[Stored data entries]
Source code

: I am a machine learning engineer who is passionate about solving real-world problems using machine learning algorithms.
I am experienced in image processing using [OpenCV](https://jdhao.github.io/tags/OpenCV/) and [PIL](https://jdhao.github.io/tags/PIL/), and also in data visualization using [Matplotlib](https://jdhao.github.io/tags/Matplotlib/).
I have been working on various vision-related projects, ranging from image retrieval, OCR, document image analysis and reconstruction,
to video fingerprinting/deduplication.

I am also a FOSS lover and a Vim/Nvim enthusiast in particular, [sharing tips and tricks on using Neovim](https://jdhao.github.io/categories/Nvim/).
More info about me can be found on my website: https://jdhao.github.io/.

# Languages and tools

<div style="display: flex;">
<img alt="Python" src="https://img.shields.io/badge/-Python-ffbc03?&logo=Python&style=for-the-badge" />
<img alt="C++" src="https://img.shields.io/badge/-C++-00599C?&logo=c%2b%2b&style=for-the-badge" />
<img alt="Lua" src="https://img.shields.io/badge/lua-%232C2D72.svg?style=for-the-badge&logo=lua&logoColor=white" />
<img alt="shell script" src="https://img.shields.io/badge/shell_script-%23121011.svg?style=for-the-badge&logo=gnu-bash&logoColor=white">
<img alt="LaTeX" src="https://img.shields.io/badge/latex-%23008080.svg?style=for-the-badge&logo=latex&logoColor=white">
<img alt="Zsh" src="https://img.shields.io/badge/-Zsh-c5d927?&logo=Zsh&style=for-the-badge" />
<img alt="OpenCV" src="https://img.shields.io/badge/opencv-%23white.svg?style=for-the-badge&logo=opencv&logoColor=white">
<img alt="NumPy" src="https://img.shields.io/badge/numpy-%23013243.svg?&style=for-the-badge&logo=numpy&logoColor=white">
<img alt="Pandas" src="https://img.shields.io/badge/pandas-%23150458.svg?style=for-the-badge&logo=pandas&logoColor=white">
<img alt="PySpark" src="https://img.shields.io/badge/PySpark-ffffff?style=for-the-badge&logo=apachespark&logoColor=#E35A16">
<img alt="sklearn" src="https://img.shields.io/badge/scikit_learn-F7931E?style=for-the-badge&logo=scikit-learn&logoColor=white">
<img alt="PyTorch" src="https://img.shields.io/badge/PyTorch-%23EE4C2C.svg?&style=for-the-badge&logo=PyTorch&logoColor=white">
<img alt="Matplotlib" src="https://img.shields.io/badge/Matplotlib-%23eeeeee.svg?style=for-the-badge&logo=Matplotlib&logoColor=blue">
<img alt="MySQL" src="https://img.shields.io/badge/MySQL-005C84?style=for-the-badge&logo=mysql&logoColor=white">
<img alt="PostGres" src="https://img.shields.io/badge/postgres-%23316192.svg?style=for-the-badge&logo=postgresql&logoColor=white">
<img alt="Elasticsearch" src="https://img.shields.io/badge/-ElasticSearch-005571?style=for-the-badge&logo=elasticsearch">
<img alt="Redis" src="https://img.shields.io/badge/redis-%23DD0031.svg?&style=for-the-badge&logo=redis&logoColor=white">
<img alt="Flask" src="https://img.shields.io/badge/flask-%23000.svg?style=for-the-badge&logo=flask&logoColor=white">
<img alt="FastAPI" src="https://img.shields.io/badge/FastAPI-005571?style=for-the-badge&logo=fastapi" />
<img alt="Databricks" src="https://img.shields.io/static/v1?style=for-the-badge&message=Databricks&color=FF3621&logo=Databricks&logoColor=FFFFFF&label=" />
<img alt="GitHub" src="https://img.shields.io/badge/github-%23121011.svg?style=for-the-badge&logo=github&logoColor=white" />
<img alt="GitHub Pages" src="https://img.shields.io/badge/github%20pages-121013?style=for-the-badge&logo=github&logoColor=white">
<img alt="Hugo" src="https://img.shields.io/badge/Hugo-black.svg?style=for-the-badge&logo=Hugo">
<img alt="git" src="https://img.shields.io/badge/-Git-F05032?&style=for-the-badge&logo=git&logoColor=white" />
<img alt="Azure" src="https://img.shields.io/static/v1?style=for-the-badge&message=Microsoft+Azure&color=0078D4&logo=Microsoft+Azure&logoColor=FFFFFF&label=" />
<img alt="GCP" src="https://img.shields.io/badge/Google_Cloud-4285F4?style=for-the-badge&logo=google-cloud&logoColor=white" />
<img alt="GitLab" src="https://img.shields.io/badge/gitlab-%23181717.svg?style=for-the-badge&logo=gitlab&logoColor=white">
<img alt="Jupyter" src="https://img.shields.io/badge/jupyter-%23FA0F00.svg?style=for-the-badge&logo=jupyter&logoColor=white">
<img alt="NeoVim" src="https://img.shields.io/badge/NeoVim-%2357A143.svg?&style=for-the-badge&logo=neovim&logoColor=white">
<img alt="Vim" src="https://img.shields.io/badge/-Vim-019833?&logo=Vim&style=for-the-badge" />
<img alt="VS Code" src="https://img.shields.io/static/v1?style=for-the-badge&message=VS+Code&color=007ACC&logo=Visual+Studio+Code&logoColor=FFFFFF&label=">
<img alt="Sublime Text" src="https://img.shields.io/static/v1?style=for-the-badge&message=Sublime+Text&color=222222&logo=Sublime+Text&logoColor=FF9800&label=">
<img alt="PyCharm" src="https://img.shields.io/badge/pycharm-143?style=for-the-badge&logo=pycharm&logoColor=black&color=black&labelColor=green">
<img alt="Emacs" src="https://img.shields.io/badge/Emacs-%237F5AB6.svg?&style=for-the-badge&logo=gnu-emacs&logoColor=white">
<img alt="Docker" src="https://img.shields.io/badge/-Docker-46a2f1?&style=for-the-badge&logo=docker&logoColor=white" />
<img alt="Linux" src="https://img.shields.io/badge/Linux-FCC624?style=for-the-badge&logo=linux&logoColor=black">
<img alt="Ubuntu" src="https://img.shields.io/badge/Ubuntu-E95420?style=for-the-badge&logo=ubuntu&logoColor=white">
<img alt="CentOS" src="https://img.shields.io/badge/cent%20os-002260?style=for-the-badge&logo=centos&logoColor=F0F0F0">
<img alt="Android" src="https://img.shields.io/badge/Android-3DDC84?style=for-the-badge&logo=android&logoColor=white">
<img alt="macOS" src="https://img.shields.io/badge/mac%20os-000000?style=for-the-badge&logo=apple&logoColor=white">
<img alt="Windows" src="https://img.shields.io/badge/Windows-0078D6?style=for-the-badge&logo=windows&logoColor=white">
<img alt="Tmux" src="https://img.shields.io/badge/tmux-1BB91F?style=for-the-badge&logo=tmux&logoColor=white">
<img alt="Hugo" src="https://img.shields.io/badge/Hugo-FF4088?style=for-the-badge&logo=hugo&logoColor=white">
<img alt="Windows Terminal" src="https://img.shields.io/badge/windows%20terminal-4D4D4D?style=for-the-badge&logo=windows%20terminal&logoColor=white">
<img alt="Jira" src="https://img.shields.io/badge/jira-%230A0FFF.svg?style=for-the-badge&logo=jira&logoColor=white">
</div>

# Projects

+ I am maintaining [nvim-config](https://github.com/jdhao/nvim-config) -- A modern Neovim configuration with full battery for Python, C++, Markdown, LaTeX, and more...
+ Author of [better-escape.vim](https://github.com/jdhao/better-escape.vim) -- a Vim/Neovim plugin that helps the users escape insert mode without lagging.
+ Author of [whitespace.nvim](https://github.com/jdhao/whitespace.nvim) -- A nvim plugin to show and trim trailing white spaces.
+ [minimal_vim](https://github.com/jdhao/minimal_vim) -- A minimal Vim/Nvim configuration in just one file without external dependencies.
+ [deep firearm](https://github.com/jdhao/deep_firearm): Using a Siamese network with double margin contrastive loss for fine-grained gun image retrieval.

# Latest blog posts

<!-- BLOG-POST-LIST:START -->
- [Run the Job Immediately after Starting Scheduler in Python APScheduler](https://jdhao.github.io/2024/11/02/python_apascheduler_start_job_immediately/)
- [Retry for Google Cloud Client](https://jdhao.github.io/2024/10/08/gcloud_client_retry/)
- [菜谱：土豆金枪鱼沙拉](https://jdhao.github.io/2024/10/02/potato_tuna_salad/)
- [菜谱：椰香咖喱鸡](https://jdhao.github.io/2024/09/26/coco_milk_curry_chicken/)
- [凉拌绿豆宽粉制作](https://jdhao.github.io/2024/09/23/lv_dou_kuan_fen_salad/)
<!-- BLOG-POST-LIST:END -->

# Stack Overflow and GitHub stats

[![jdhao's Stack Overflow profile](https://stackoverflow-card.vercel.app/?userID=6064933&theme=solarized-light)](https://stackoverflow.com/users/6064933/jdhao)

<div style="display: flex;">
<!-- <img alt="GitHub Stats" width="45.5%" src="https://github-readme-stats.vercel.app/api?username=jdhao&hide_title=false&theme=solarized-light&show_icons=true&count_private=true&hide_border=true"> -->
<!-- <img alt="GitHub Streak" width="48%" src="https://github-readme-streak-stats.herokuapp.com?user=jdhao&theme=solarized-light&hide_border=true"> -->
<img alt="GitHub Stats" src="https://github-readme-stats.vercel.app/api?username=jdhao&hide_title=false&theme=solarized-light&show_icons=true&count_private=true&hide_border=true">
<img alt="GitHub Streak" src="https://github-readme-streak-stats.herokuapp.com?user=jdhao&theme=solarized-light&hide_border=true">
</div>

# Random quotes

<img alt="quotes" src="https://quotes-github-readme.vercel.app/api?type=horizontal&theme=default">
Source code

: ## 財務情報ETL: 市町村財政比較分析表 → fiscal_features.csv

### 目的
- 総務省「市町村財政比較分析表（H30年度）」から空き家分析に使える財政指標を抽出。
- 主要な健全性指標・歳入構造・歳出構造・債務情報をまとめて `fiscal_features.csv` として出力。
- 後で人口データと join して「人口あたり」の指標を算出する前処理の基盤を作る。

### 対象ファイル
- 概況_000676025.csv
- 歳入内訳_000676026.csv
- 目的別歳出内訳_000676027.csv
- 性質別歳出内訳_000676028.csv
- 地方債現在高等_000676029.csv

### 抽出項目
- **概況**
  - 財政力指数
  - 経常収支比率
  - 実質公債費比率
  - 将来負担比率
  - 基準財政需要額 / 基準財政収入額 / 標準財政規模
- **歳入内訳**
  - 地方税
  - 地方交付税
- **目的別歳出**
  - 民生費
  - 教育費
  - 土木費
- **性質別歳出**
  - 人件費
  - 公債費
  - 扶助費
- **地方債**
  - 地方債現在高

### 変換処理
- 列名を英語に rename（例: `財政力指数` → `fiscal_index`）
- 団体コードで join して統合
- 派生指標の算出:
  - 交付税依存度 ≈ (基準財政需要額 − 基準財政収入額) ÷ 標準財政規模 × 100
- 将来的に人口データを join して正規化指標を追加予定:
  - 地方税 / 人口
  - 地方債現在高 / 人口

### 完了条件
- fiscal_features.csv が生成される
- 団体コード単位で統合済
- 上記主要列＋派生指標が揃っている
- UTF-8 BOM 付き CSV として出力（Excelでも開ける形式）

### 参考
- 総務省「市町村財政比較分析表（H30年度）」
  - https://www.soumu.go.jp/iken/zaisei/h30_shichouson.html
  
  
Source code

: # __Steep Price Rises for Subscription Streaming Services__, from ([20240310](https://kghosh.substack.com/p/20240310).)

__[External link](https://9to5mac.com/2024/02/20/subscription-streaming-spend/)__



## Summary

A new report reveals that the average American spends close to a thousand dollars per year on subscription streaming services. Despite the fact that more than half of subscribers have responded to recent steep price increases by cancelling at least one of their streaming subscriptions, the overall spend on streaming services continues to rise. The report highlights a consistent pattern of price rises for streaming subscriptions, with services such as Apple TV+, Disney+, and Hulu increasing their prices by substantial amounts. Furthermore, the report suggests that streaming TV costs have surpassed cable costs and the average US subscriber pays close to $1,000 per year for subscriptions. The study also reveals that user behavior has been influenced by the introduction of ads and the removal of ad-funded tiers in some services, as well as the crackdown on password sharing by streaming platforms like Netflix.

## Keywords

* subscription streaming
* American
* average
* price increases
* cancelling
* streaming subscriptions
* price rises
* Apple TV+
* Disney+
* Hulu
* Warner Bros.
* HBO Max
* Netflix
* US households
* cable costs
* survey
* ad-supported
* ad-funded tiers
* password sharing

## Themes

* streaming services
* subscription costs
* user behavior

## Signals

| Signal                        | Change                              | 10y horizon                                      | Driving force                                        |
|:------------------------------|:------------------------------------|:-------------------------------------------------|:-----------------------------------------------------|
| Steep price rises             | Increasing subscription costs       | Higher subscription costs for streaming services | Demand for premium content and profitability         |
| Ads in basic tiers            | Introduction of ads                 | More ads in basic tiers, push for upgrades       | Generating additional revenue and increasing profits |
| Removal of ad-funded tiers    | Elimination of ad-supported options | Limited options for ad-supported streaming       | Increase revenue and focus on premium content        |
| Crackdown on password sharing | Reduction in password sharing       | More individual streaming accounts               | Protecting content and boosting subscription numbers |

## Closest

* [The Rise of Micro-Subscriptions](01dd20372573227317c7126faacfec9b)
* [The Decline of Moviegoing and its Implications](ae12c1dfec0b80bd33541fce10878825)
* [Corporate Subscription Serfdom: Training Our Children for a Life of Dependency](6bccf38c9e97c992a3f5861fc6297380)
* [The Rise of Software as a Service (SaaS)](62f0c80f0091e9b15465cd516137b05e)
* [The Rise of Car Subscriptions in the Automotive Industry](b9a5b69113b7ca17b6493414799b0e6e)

> _EXERCISE_: All of the lines above that carry the string "about" need to be found and copied.

> _SOLUTION FOR THIS TASK_:
: I am a machine learning engineer who is passionate about solving real-world problems using machine learning algorithms.
More info about me can be found on my website: https://jdhao.github.io/.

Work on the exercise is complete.